Geschrokke draoiende ik m’n eige omme in even laeter sliejp ik wêêr in. Toe de klokke driej uure sleeg, schrok ik wêêr wakker. Ik docht: Weet ie

wat? Ik gôô d’r zach’ies uut in gôô bie de kachel kieke.

’t Was nog pikkedonker. Voorzichtig kroop ik over ’t vloerklêêd in de richting van de kachel, die nog vaeg gloeiende. Ik voewlende, in ja ‘ôôr, naest de kachel lag d’r ’n staepel pakjes. Anêêns viel d’r ’n zwaer pak van de staepel of, mit ’n plof op de vloer. Even laeter floepende de lampe in ’t kaemertje an: vaoder! Hie was wêêr wakker ‘eschrokke.

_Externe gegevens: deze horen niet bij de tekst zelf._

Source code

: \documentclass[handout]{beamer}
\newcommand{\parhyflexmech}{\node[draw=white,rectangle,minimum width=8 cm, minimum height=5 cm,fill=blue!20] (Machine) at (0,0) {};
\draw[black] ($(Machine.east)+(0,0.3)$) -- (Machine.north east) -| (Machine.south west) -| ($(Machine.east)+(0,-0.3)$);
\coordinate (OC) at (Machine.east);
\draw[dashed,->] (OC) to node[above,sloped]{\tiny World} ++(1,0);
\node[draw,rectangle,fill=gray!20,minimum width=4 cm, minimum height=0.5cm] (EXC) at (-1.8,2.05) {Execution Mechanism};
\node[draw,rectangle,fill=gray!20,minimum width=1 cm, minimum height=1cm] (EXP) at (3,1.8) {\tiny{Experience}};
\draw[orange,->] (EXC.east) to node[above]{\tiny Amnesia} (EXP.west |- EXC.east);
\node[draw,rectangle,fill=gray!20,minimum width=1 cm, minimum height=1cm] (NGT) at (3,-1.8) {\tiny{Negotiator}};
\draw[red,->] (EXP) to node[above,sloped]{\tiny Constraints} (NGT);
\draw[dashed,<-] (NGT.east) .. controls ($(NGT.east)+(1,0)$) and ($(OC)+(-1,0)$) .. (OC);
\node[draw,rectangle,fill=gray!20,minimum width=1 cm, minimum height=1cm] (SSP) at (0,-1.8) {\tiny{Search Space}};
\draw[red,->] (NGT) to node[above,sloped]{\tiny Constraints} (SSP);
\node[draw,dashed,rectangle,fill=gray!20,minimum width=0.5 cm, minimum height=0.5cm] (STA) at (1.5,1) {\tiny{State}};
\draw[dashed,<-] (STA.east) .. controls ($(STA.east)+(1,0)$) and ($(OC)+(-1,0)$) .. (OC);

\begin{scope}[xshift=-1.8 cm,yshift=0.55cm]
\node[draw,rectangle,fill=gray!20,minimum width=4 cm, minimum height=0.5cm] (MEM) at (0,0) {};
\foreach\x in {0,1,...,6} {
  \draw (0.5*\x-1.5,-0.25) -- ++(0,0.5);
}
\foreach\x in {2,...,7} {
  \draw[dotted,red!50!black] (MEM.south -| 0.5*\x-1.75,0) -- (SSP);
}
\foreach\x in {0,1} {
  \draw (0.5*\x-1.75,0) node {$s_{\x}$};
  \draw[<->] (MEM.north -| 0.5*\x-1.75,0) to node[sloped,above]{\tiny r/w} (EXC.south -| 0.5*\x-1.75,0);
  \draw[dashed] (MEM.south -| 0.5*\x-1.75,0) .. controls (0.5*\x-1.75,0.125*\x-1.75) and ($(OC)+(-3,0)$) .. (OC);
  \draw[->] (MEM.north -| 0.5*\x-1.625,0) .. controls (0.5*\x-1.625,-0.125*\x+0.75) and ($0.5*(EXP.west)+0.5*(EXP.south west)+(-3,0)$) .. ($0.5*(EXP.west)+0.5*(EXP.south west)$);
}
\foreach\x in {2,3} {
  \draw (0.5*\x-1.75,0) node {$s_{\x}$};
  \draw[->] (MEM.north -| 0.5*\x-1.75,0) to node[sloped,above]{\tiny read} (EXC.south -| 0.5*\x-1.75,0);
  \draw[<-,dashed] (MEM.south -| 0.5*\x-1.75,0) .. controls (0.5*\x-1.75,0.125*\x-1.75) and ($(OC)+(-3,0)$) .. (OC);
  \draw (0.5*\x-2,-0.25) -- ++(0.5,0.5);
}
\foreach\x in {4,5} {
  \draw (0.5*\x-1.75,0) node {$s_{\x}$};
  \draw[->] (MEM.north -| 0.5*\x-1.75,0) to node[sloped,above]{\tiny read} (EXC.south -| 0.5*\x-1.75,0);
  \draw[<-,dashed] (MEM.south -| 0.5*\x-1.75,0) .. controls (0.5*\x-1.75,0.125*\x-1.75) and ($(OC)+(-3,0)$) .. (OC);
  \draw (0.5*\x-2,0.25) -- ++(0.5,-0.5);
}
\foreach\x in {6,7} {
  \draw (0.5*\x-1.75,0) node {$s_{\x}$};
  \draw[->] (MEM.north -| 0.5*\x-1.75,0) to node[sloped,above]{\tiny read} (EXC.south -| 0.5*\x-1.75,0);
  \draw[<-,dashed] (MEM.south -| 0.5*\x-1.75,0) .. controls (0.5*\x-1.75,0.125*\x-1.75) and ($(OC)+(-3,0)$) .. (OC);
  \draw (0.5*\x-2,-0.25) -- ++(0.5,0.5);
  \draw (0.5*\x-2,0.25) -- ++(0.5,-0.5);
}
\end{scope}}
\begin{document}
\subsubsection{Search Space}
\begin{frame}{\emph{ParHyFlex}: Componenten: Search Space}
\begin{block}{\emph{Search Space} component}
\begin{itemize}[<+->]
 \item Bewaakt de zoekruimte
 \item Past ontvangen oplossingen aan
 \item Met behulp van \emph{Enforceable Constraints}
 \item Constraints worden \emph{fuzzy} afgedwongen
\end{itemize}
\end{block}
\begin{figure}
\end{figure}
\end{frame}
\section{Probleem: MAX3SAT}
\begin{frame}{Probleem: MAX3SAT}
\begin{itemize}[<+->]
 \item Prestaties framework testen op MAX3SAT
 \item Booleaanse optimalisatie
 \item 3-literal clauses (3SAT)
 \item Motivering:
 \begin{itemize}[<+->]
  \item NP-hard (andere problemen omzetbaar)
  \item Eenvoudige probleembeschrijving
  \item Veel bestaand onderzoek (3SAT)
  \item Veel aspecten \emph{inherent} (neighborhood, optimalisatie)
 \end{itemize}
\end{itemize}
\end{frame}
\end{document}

‘Hêêrekesmènsen! Bi joe noe gek of mo’ j ’t nog woore! Gaauw je nist in, joe! Dat hao j’ zeker ‘edocht, m’n knecht! Gêên spraeke van!’ Ik grissende nog gaauw ’n pakkie mee. Toe ‘k in d’n pikkedonker wêêr op bèdde lei, bewoog ik ‘t. ’t Rammelende in ’t was net of ik ’n

keugeltje hôôrende rolle.

D’n aoren ochend bleek dat ‘t ’n

soort rond plastieke labyrin’ie was, lichtblaeuw, wêêrin da j’ ‘t keugeltje naer ’t middelpunt most zieje te kriegene. ‘Johma’ stieng d’rop. Zeker uut ’n pak verrassiengspuddienk ‘ekomme? Wat in de nacht van de staepel ‘evalle was, was ’n mecanodôôze, mit alderlei beugels, schroefjes in moeren d’rin. Oak was d’r ‘n pak mit nieuwe schaesen: van die houte bôô’ies mit van die

gekleurde linten. In dan oak nog ’n leesboek: ‘Snuf de hond’.

Nae nieuwjaer gieng ’t vriejze, in ’t bleef vriejze. Op de bevroze plaoiten (waterplassen) in de Middelduune hè

‘k lêêre schaeseriejen. ’t Was nog ’n hêêl gedoe om je schaesen mit die natte linten goewd vast te bindene onger je rubbere laerzen. Regelmaetig stieng ie d’r naest.

An die mecanodôôze vong ik niks an. Ik dienke dat vaoder die mêêr voor z’n eige ‘ekocht hao bie uuze buren, de Bokkies, die ’n zaek in fietsen hao in oak stêênegoewd in kadoo’ies verkochte. Ielk jaer kocht vaoder d’r wêêr ’n dôôze bie. Hie spelende d’r altied graeg mit.

‘Snuf de hond’ vong ik eigelek ’t môôiste, want leze was ommers m’n lust in m’n leven.